Why performance analysis?
There are many important things that should be taken care of, like user friendliness, modularity, security, maintainability, etc. Why to worry about performance? 
The answer to this is simple, we can have all the above things only if we have performance. So performance is like currency through which we can buy all the above things. Another reason for studying performance is – speed is fun!

Given two algorithms for a task, how do we find out which one is better?

One naive way of doing this is – implement both the algorithms and run the two programs on your computer for different inputs and see which one takes less time. There are many problems with this approach for analysis of algorithms.
1) It might be possible that for some inputs, first algorithm performs better than the second. And for some inputs second performs better.
2) It might also be possible that for some inputs, first algorithm perform better on one machine and the second works better on other machine for some other inputs.
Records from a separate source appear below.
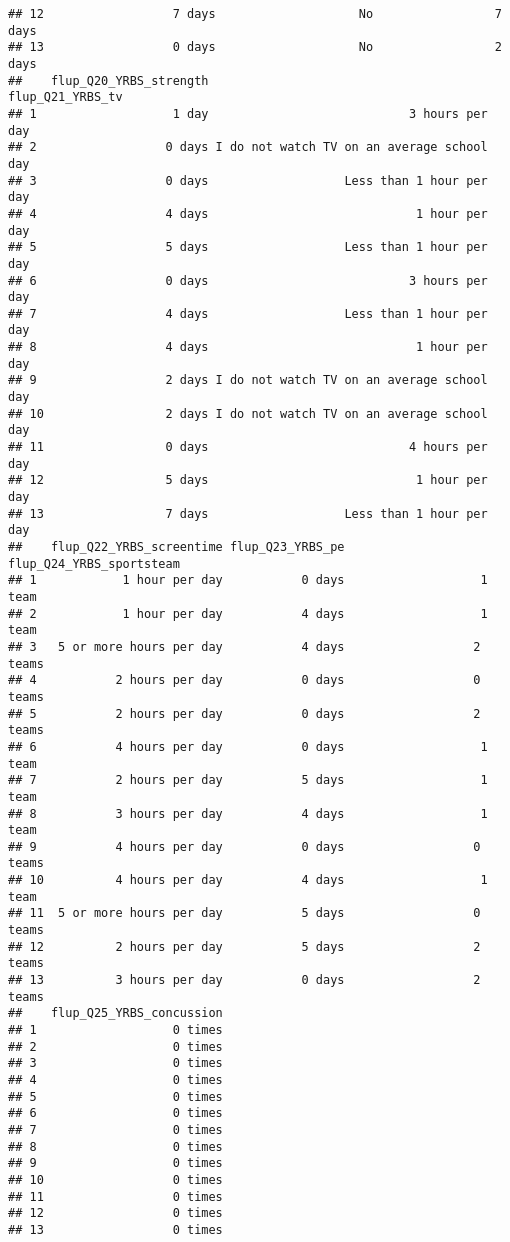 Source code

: \documentclass[]{article}
\begin{document}
\begin{verbatim}
## 12                  7 days                    No                 7 days
## 13                  0 days                    No                 2 days
##    flup_Q20_YRBS_strength                           flup_Q21_YRBS_tv
## 1                   1 day                            3 hours per day
## 2                  0 days I do not watch TV on an average school day
## 3                  0 days                   Less than 1 hour per day
## 4                  4 days                             1 hour per day
## 5                  5 days                   Less than 1 hour per day
## 6                  0 days                            3 hours per day
## 7                  4 days                   Less than 1 hour per day
## 8                  4 days                             1 hour per day
## 9                  2 days I do not watch TV on an average school day
## 10                 2 days I do not watch TV on an average school day
## 11                 0 days                            4 hours per day
## 12                 5 days                             1 hour per day
## 13                 7 days                   Less than 1 hour per day
##    flup_Q22_YRBS_screentime flup_Q23_YRBS_pe flup_Q24_YRBS_sportsteam
## 1            1 hour per day           0 days                   1 team
## 2            1 hour per day           4 days                   1 team
## 3   5 or more hours per day           4 days                  2 teams
## 4           2 hours per day           0 days                  0 teams
## 5           2 hours per day           0 days                  2 teams
## 6           4 hours per day           0 days                   1 team
## 7           2 hours per day           5 days                   1 team
## 8           3 hours per day           4 days                   1 team
## 9           4 hours per day           0 days                  0 teams
## 10          4 hours per day           4 days                   1 team
## 11  5 or more hours per day           5 days                  0 teams
## 12          2 hours per day           5 days                  2 teams
## 13          3 hours per day           0 days                  2 teams
##    flup_Q25_YRBS_concussion
## 1                   0 times
## 2                   0 times
## 3                   0 times
## 4                   0 times
## 5                   0 times
## 6                   0 times
## 7                   0 times
## 8                   0 times
## 9                   0 times
## 10                  0 times
## 11                  0 times
## 12                  0 times
## 13                  0 times
\end{verbatim}
\end{document}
Asymptotic Analysis is the big idea that handles above issues in analyzing algorithms. In Asymptotic Analysis, we evaluate the performance of an algorithm in terms of input size (we don’t measure the actual running time). We calculate, how does the time (or space) taken by an algorithm increases with the input size.
For example, let us consider the search problem (searching a given item) in a sorted array. One way to search is Linear Search (order of growth is linear) and other way is Binary Search (order of growth is logarithmic). To understand how Asymptotic Analysis solves the above mentioned problems in analyzing algorithms, let us say we run the Linear Search on a fast computer and Binary Search on a slow computer. For small values of input array size n, the fast computer may take less time. But, after certain value of input array size, the Binary Search will definitely start taking less time compared to the Linear Search even though the Binary Search is being run on a slow machine. The reason is the order of growth of Binary Search with respect to input size logarithmic while the order of growth of Linear Search is linear. So the machine dependent constants can always be ignored after certain values of input size.
Does Asymptotic Analysis always work?
Asymptotic Analysis is not perfect, but that’s the best way available for analyzing algorithms. For example, say there are two sorting algorithms that take 1000nLogn and 2nLogn time respectively on a machine. Both of these algorithms are asymptotically same (order of growth is nLogn). So, With Asymptotic Analysis, we can’t judge which one is better as we ignore constants in Asymptotic Analysis.
Also, in Asymptotic analysis, we always talk about input sizes larger than a constant value. It might be possible that those large inputs are never given to your software and an algorithm which is asymptotically slower, always performs better for your particular situation. So, you may end up choosing an algorithm that is Asymptotically slower but faster for your software.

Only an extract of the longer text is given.